The report says that Arctic offshore and shale resources are unlikely to be developed without the help of western oil companies. 

“However, these sanctions will have little effect on Russian production in the short term as these resources were not expected to begin producing for five to ten years at the earliest. The immediate effect of these sanctions has been to stop the large-scale investments that western firms had planned to make in these resources”. 

Production, export perspectives

Last year, the International Energy Agency (IEA) predicted that Russia's annual gas production would rise by 11.5% to 718bn m³/yr by 2025 and continue to grow to 788bn m³/yr by 2040, but its oil output may decline by 7% in 2025 to 10.5mn b/d, then decrease to 8.6mn b/d by 2040. BP’s April forecast also eyes 29% growth for Russian gas by 2040, standing at 72bn f3/d (744bn m³/yr).  

Speaking to NGW, Cedigaz and Wood Mackenzie were optimistic about the country’s gas production growth, but regarding lower demand growth, it should expand export infrastructures, especially LNG projects.
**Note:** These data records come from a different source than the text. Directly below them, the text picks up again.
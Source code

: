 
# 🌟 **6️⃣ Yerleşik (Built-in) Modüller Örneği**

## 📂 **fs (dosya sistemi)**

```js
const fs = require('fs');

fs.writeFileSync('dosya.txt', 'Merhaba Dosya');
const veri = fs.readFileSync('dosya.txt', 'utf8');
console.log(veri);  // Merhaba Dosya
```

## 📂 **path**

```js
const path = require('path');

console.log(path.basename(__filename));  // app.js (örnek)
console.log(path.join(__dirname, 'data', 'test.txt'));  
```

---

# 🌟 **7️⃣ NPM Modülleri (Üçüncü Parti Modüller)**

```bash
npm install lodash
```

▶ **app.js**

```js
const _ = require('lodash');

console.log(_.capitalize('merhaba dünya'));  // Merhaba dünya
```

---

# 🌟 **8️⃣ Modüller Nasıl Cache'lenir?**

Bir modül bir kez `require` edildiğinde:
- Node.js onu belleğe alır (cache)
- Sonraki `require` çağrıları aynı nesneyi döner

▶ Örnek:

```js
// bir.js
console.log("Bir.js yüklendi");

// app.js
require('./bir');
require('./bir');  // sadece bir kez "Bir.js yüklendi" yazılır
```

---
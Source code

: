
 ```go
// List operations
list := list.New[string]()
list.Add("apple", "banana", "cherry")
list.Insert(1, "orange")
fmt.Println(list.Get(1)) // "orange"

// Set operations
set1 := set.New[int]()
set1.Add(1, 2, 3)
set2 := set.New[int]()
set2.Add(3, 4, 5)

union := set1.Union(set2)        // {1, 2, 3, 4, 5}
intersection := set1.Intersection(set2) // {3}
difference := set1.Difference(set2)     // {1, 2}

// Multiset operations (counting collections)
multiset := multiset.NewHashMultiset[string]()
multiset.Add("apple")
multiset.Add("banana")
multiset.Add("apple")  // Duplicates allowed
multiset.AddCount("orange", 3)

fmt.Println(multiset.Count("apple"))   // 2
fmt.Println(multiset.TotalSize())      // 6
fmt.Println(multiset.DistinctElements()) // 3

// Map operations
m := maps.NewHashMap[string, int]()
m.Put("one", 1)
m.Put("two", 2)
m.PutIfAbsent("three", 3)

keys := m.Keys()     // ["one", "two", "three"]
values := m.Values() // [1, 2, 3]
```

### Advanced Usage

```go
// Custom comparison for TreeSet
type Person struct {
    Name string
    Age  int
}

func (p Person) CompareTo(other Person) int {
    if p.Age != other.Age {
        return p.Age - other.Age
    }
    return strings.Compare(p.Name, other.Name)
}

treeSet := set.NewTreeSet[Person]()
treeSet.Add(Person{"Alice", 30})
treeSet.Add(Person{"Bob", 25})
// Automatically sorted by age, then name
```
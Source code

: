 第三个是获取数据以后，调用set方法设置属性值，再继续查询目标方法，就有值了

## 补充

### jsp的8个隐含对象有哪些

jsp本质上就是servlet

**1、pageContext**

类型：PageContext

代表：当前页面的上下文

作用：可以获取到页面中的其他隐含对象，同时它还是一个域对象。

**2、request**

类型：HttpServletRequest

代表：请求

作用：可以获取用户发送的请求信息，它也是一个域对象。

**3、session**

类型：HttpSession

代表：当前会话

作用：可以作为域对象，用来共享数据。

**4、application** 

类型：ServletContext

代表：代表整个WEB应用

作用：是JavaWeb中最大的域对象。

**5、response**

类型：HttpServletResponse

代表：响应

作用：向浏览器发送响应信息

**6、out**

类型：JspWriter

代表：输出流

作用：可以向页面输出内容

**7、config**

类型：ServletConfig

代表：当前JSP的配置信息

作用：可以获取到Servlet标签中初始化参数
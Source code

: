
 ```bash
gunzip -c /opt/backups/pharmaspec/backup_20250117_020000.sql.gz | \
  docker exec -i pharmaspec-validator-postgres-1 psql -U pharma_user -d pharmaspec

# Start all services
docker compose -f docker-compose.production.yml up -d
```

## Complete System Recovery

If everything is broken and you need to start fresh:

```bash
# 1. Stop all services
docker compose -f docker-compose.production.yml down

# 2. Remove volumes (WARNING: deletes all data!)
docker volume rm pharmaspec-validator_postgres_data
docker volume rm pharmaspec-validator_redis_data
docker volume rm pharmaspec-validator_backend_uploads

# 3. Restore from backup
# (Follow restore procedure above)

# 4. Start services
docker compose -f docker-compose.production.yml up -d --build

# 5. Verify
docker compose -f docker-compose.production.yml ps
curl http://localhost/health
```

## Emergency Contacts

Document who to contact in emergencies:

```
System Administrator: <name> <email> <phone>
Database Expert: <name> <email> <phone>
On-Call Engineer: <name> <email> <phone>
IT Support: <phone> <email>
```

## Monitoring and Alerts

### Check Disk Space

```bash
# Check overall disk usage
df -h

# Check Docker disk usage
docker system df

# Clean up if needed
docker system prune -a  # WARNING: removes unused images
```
Wood Mackenzie’s Russian gas sector forecast (Bn mÑ/yr)

Cedigaz’s Russian gas sector Forecast (Bn mÑ/yr)

Gazprom is working on three major gas pipelines: TurkStream, NordStream and Power of Siberia. All of them are projected to become operational in two years. The first two are expected to replace most of the Ukraine route, which shared about a half of Gazprom’s exports to Europe last year. The Power of Siberia pipeline will be put into operation in December 2019 to supply 1 trillion m³ Russian gas to China in a 30-year contractual period: the contract is for 38bn m³/yr but it will take a few years to reach plateau. That is 'new' gas from the eastern Siberian fields but the other pipelines may simply reroute gas away from Ukraine. Gazprom Export though expects to sign additional long-term gas supply contracts for Nord Stream 2.